#### What the task requires
The answer should contain only the lines from the beginning of the entries through the line that holds "5. System automatically", given again exactly, with no pictures.

#### Supplied records
►

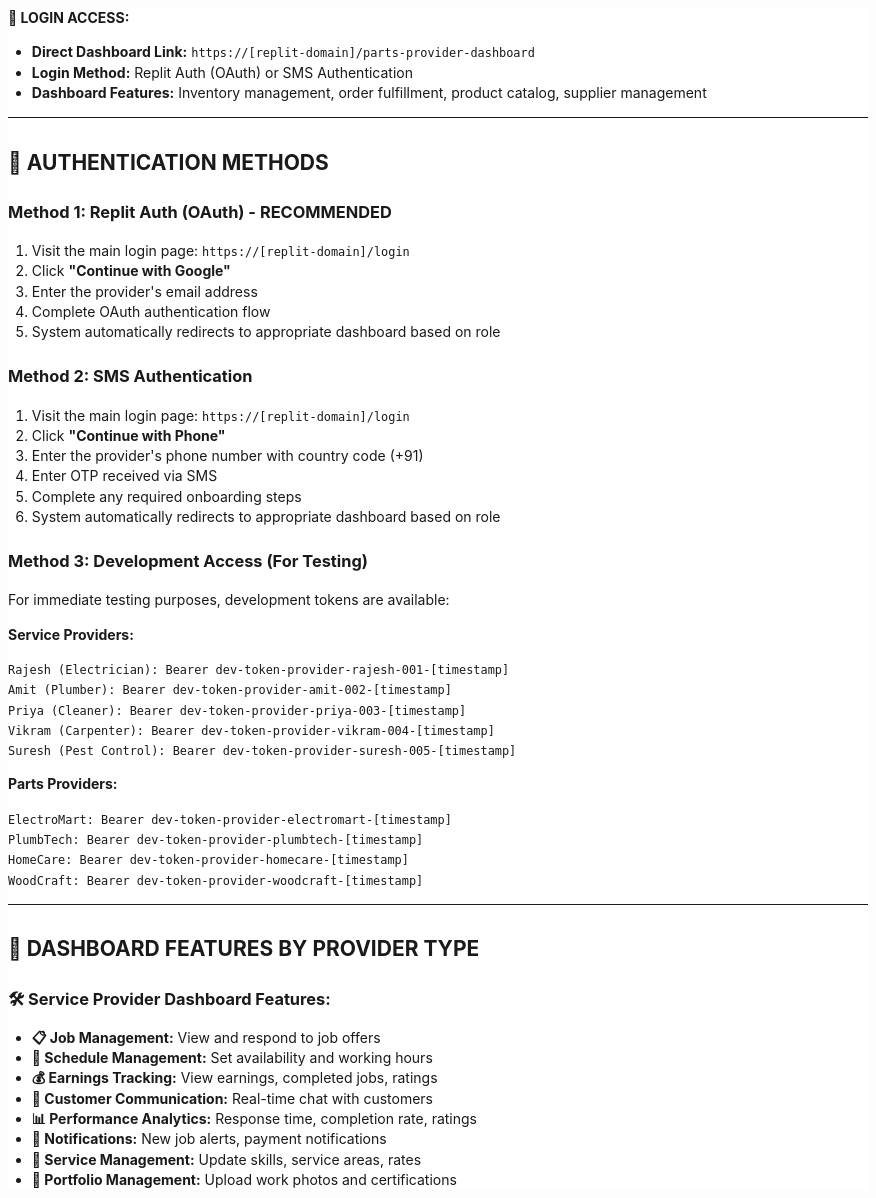 **🔗 LOGIN ACCESS:**
- **Direct Dashboard Link:** `https://[replit-domain]/parts-provider-dashboard`
- **Login Method:** Replit Auth (OAuth) or SMS Authentication
- **Dashboard Features:** Inventory management, order fulfillment, product catalog, supplier management

---

## 🔐 **AUTHENTICATION METHODS**

### **Method 1: Replit Auth (OAuth) - RECOMMENDED**
1. Visit the main login page: `https://[replit-domain]/login`
2. Click **"Continue with Google"**
3. Enter the provider's email address
4. Complete OAuth authentication flow
5. System automatically redirects to appropriate dashboard based on role

### **Method 2: SMS Authentication**
1. Visit the main login page: `https://[replit-domain]/login`
2. Click **"Continue with Phone"**
3. Enter the provider's phone number with country code (+91)
4. Enter OTP received via SMS
5. Complete any required onboarding steps
6. System automatically redirects to appropriate dashboard based on role

### **Method 3: Development Access (For Testing)**
For immediate testing purposes, development tokens are available:

**Service Providers:**
```
Rajesh (Electrician): Bearer dev-token-provider-rajesh-001-[timestamp]
Amit (Plumber): Bearer dev-token-provider-amit-002-[timestamp]
Priya (Cleaner): Bearer dev-token-provider-priya-003-[timestamp]
Vikram (Carpenter): Bearer dev-token-provider-vikram-004-[timestamp]
Suresh (Pest Control): Bearer dev-token-provider-suresh-005-[timestamp]
```

**Parts Providers:**
```
ElectroMart: Bearer dev-token-provider-electromart-[timestamp]
PlumbTech: Bearer dev-token-provider-plumbtech-[timestamp]
HomeCare: Bearer dev-token-provider-homecare-[timestamp]
WoodCraft: Bearer dev-token-provider-woodcraft-[timestamp]
```

---

## 📱 **DASHBOARD FEATURES BY PROVIDER TYPE**

### **🛠️ Service Provider Dashboard Features:**
- **📋 Job Management:** View and respond to job offers
- **📅 Schedule Management:** Set availability and working hours
- **💰 Earnings Tracking:** View earnings, completed jobs, ratings
- **💬 Customer Communication:** Real-time chat with customers
- **📊 Performance Analytics:** Response time, completion rate, ratings
- **🔔 Notifications:** New job alerts, payment notifications
- **📝 Service Management:** Update skills, service areas, rates
- **📸 Portfolio Management:** Upload work photos and certifications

◄

#### Output for this task
 **🔗 LOGIN ACCESS:**
- **Direct Dashboard Link:** `https://[replit-domain]/parts-provider-dashboard`
- **Login Method:** Replit Auth (OAuth) or SMS Authentication
- **Dashboard Features:** Inventory management, order fulfillment, product catalog, supplier management

---

## 🔐 **AUTHENTICATION METHODS**

### **Method 1: Replit Auth (OAuth) - RECOMMENDED**
1. Visit the main login page: `https://[replit-domain]/login`
2. Click **"Continue with Google"**
3. Enter the provider's email address
4. Complete OAuth authentication flow
5. System automatically redirects to appropriate dashboard based on role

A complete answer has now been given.